Each record below should be printed exactly as it was written.

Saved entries
--- START ---

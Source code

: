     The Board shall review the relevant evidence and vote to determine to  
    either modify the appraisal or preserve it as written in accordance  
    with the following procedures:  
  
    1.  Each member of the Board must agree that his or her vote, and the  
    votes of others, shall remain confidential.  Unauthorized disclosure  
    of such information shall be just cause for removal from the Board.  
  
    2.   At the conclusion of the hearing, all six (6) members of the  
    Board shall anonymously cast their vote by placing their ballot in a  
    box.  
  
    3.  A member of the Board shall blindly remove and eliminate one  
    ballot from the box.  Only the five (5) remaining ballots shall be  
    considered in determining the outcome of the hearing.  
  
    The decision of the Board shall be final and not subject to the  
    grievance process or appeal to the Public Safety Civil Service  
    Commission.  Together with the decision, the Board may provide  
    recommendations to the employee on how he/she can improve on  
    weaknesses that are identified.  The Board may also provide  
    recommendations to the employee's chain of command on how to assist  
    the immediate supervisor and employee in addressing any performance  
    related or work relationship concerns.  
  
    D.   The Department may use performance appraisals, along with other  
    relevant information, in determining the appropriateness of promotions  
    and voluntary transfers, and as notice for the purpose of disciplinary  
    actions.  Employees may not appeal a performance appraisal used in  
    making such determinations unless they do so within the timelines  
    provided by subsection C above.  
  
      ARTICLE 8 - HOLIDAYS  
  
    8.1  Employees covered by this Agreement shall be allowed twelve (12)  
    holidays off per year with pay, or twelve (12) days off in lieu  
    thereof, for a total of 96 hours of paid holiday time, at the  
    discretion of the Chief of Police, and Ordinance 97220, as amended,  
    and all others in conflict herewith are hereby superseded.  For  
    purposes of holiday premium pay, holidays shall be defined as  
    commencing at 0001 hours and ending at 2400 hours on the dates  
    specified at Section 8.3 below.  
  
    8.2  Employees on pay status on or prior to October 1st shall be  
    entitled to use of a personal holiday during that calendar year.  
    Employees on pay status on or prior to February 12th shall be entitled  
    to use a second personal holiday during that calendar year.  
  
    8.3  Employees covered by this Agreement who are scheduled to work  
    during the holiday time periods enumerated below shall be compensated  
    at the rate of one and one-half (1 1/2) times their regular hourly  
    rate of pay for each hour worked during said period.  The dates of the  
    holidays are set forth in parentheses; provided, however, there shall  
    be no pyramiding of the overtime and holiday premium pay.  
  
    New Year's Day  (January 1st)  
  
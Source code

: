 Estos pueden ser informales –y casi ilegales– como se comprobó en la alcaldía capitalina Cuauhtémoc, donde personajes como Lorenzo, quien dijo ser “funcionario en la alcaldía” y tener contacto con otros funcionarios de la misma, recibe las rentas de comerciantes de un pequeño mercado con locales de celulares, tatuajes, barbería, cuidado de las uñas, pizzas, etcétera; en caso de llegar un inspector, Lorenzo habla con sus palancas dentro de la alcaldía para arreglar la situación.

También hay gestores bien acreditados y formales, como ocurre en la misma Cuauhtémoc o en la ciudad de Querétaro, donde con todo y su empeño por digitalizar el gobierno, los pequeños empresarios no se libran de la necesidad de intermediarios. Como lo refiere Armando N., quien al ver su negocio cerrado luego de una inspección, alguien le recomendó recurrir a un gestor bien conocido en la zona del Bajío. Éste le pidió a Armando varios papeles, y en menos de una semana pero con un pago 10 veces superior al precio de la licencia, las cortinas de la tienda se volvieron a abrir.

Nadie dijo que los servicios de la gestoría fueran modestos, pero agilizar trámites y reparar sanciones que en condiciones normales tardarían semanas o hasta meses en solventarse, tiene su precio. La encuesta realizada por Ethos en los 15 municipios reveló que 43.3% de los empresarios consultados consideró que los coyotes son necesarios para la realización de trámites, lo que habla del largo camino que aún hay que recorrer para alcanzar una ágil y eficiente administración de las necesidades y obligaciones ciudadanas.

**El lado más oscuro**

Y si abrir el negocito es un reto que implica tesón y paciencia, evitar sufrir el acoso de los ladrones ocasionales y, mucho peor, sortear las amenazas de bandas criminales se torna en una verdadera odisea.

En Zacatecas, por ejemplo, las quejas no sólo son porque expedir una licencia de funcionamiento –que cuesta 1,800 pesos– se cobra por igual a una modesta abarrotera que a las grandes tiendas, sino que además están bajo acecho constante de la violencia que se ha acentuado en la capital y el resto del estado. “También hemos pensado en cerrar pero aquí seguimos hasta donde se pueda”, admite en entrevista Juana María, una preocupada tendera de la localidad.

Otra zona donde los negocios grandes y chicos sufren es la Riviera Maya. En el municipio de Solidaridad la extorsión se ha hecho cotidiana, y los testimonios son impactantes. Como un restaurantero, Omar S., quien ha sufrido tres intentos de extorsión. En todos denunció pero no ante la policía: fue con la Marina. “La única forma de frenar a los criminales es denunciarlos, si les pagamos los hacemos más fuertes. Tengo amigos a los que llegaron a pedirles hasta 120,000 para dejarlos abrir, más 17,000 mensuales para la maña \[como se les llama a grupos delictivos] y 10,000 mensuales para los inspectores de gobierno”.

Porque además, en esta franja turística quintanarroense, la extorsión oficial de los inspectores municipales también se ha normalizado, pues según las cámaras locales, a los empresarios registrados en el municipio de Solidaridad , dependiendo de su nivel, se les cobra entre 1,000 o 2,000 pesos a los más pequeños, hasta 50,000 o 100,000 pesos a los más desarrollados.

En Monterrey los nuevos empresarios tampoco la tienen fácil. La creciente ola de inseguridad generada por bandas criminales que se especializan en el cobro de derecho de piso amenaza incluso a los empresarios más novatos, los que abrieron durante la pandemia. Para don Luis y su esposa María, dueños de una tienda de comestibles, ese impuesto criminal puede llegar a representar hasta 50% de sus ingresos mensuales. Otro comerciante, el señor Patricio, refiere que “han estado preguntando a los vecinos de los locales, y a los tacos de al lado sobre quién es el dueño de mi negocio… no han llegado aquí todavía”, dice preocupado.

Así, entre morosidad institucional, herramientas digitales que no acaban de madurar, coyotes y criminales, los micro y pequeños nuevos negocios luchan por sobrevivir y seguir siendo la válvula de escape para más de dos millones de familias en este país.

--- END ---

> _SOLVED PROBLEM_
Source code

:     The Board shall review the relevant evidence and vote to determine to  
    either modify the appraisal or preserve it as written in accordance  
    with the following procedures:  
  
    1.  Each member of the Board must agree that his or her vote, and the  
    votes of others, shall remain confidential.  Unauthorized disclosure  
    of such information shall be just cause for removal from the Board.  
  
    2.   At the conclusion of the hearing, all six (6) members of the  
    Board shall anonymously cast their vote by placing their ballot in a  
    box.  
  
    3.  A member of the Board shall blindly remove and eliminate one  
    ballot from the box.  Only the five (5) remaining ballots shall be  
    considered in determining the outcome of the hearing.  
  
    The decision of the Board shall be final and not subject to the  
    grievance process or appeal to the Public Safety Civil Service  
    Commission.  Together with the decision, the Board may provide  
    recommendations to the employee on how he/she can improve on  
    weaknesses that are identified.  The Board may also provide  
    recommendations to the employee's chain of command on how to assist  
    the immediate supervisor and employee in addressing any performance  
    related or work relationship concerns.  
  
    D.   The Department may use performance appraisals, along with other  
    relevant information, in determining the appropriateness of promotions  
    and voluntary transfers, and as notice for the purpose of disciplinary  
    actions.  Employees may not appeal a performance appraisal used in  
    making such determinations unless they do so within the timelines  
    provided by subsection C above.  
  
      ARTICLE 8 - HOLIDAYS  
  
    8.1  Employees covered by this Agreement shall be allowed twelve (12)  
    holidays off per year with pay, or twelve (12) days off in lieu  
    thereof, for a total of 96 hours of paid holiday time, at the  
    discretion of the Chief of Police, and Ordinance 97220, as amended,  
    and all others in conflict herewith are hereby superseded.  For  
    purposes of holiday premium pay, holidays shall be defined as  
    commencing at 0001 hours and ending at 2400 hours on the dates  
    specified at Section 8.3 below.  
  
    8.2  Employees on pay status on or prior to October 1st shall be  
    entitled to use of a personal holiday during that calendar year.  
    Employees on pay status on or prior to February 12th shall be entitled  
    to use a second personal holiday during that calendar year.  
  
    8.3  Employees covered by this Agreement who are scheduled to work  
    during the holiday time periods enumerated below shall be compensated  
    at the rate of one and one-half (1 1/2) times their regular hourly  
    rate of pay for each hour worked during said period.  The dates of the  
    holidays are set forth in parentheses; provided, however, there shall  
    be no pyramiding of the overtime and holiday premium pay.  
  
    New Year's Day  (January 1st)  
  
Source code

: Estos pueden ser informales –y casi ilegales– como se comprobó en la alcaldía capitalina Cuauhtémoc, donde personajes como Lorenzo, quien dijo ser “funcionario en la alcaldía” y tener contacto con otros funcionarios de la misma, recibe las rentas de comerciantes de un pequeño mercado con locales de celulares, tatuajes, barbería, cuidado de las uñas, pizzas, etcétera; en caso de llegar un inspector, Lorenzo habla con sus palancas dentro de la alcaldía para arreglar la situación.

También hay gestores bien acreditados y formales, como ocurre en la misma Cuauhtémoc o en la ciudad de Querétaro, donde con todo y su empeño por digitalizar el gobierno, los pequeños empresarios no se libran de la necesidad de intermediarios. Como lo refiere Armando N., quien al ver su negocio cerrado luego de una inspección, alguien le recomendó recurrir a un gestor bien conocido en la zona del Bajío. Éste le pidió a Armando varios papeles, y en menos de una semana pero con un pago 10 veces superior al precio de la licencia, las cortinas de la tienda se volvieron a abrir.

Nadie dijo que los servicios de la gestoría fueran modestos, pero agilizar trámites y reparar sanciones que en condiciones normales tardarían semanas o hasta meses en solventarse, tiene su precio. La encuesta realizada por Ethos en los 15 municipios reveló que 43.3% de los empresarios consultados consideró que los coyotes son necesarios para la realización de trámites, lo que habla del largo camino que aún hay que recorrer para alcanzar una ágil y eficiente administración de las necesidades y obligaciones ciudadanas.

**El lado más oscuro**

Y si abrir el negocito es un reto que implica tesón y paciencia, evitar sufrir el acoso de los ladrones ocasionales y, mucho peor, sortear las amenazas de bandas criminales se torna en una verdadera odisea.

En Zacatecas, por ejemplo, las quejas no sólo son porque expedir una licencia de funcionamiento –que cuesta 1,800 pesos– se cobra por igual a una modesta abarrotera que a las grandes tiendas, sino que además están bajo acecho constante de la violencia que se ha acentuado en la capital y el resto del estado. “También hemos pensado en cerrar pero aquí seguimos hasta donde se pueda”, admite en entrevista Juana María, una preocupada tendera de la localidad.

Otra zona donde los negocios grandes y chicos sufren es la Riviera Maya. En el municipio de Solidaridad la extorsión se ha hecho cotidiana, y los testimonios son impactantes. Como un restaurantero, Omar S., quien ha sufrido tres intentos de extorsión. En todos denunció pero no ante la policía: fue con la Marina. “La única forma de frenar a los criminales es denunciarlos, si les pagamos los hacemos más fuertes. Tengo amigos a los que llegaron a pedirles hasta 120,000 para dejarlos abrir, más 17,000 mensuales para la maña \[como se les llama a grupos delictivos] y 10,000 mensuales para los inspectores de gobierno”.

Porque además, en esta franja turística quintanarroense, la extorsión oficial de los inspectores municipales también se ha normalizado, pues según las cámaras locales, a los empresarios registrados en el municipio de Solidaridad , dependiendo de su nivel, se les cobra entre 1,000 o 2,000 pesos a los más pequeños, hasta 50,000 o 100,000 pesos a los más desarrollados.

En Monterrey los nuevos empresarios tampoco la tienen fácil. La creciente ola de inseguridad generada por bandas criminales que se especializan en el cobro de derecho de piso amenaza incluso a los empresarios más novatos, los que abrieron durante la pandemia. Para don Luis y su esposa María, dueños de una tienda de comestibles, ese impuesto criminal puede llegar a representar hasta 50% de sus ingresos mensuales. Otro comerciante, el señor Patricio, refiere que “han estado preguntando a los vecinos de los locales, y a los tacos de al lado sobre quién es el dueño de mi negocio… no han llegado aquí todavía”, dice preocupado.

Así, entre morosidad institucional, herramientas digitales que no acaban de madurar, coyotes y criminales, los micro y pequeños nuevos negocios luchan por sobrevivir y seguir siendo la válvula de escape para más de dos millones de familias en este país.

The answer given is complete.